Print the data below exactly, but only the lines from the one containing "AppSidebar ou Header" down to the one containing "- Ícone pulsando quando há processo ativo", inclusive.

### SUPPLIED MATERIAL

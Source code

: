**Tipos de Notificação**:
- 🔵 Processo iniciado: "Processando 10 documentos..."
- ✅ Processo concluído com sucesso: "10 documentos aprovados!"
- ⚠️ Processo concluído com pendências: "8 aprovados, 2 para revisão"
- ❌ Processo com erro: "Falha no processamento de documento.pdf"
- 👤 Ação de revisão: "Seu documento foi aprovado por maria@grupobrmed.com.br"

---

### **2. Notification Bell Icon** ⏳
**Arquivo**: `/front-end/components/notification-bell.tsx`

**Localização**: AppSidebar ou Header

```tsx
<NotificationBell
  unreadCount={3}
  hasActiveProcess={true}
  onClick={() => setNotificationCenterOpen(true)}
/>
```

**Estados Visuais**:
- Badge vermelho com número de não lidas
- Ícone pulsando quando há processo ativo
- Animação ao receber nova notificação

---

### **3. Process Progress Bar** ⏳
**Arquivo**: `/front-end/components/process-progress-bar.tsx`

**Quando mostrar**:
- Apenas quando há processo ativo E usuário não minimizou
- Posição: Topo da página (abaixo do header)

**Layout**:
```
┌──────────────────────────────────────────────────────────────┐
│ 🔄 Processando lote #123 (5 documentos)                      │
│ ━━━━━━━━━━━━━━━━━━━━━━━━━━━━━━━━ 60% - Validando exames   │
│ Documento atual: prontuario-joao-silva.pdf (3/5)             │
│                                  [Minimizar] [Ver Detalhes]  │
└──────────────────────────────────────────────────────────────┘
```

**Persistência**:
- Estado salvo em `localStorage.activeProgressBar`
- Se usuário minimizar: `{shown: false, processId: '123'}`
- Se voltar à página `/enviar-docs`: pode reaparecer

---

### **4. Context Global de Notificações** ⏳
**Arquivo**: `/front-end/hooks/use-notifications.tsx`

######
### SUPPLIED MATERIAL

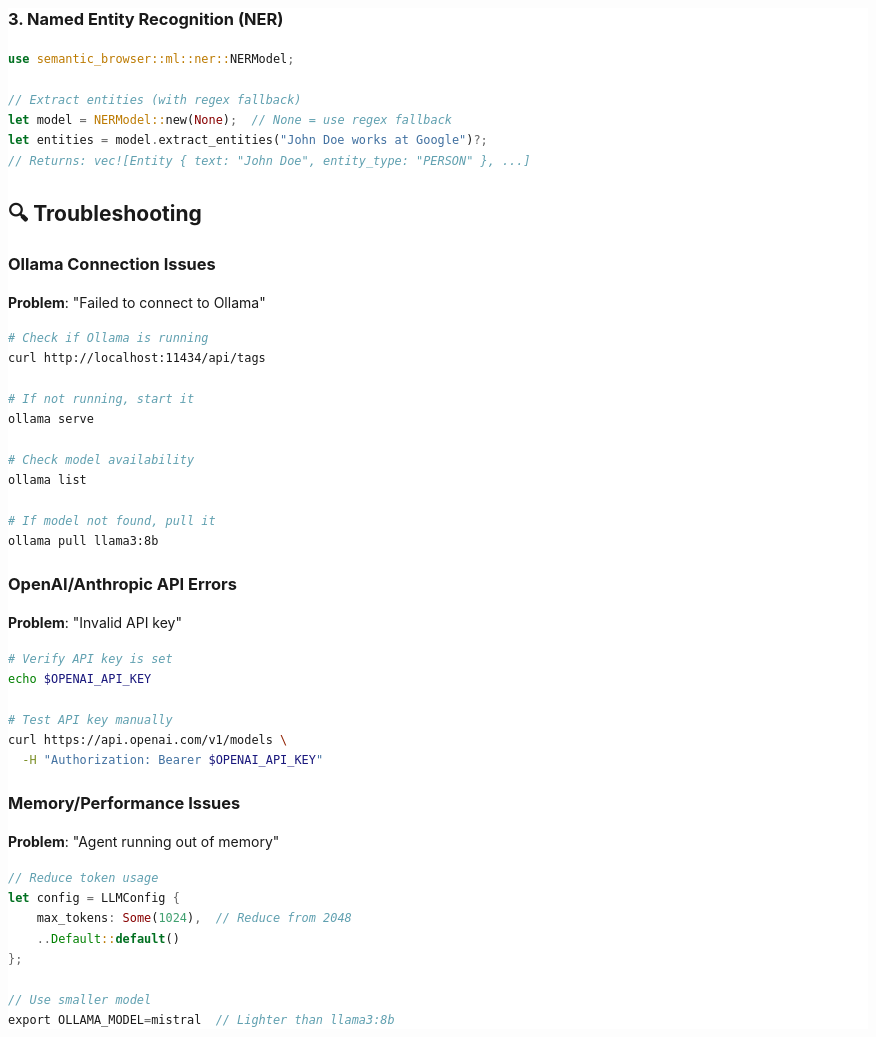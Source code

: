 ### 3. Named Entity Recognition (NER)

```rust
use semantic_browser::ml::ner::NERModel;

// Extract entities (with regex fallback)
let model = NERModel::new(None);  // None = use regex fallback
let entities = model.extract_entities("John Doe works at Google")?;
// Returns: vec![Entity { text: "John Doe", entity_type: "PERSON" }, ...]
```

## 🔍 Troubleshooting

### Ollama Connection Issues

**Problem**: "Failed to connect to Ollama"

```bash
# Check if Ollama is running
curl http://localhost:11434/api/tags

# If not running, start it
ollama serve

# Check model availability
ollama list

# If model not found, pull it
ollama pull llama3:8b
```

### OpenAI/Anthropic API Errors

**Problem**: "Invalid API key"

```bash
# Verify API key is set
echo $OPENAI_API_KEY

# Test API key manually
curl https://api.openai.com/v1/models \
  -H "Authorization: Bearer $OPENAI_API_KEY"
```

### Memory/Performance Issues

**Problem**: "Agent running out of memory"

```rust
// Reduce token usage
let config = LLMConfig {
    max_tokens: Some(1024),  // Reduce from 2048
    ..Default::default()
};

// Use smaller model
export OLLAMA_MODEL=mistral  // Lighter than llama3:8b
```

######
### SUPPLIED MATERIAL

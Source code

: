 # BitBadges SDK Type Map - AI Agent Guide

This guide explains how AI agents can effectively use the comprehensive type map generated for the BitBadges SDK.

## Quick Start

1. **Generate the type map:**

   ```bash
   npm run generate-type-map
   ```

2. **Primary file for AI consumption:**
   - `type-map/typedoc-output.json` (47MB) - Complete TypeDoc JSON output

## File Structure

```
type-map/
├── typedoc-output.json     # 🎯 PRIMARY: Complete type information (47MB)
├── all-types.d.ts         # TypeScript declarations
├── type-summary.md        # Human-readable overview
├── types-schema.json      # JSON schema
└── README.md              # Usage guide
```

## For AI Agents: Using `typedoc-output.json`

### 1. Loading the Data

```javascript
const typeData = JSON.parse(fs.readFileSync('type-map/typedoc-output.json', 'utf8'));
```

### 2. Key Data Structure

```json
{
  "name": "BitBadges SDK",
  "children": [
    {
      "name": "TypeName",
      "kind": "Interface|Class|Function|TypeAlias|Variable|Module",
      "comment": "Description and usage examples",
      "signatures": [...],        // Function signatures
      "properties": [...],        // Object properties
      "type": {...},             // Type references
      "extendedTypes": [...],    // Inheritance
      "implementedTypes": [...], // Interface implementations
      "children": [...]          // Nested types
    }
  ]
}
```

######

SOLUTION FOR THIS TASK
**Localização**: AppSidebar ou Header

```tsx
<NotificationBell
  unreadCount={3}
  hasActiveProcess={true}
  onClick={() => setNotificationCenterOpen(true)}
/>
```

**Estados Visuais**:
- Badge vermelho com número de não lidas
- Ícone pulsando quando há processo ativo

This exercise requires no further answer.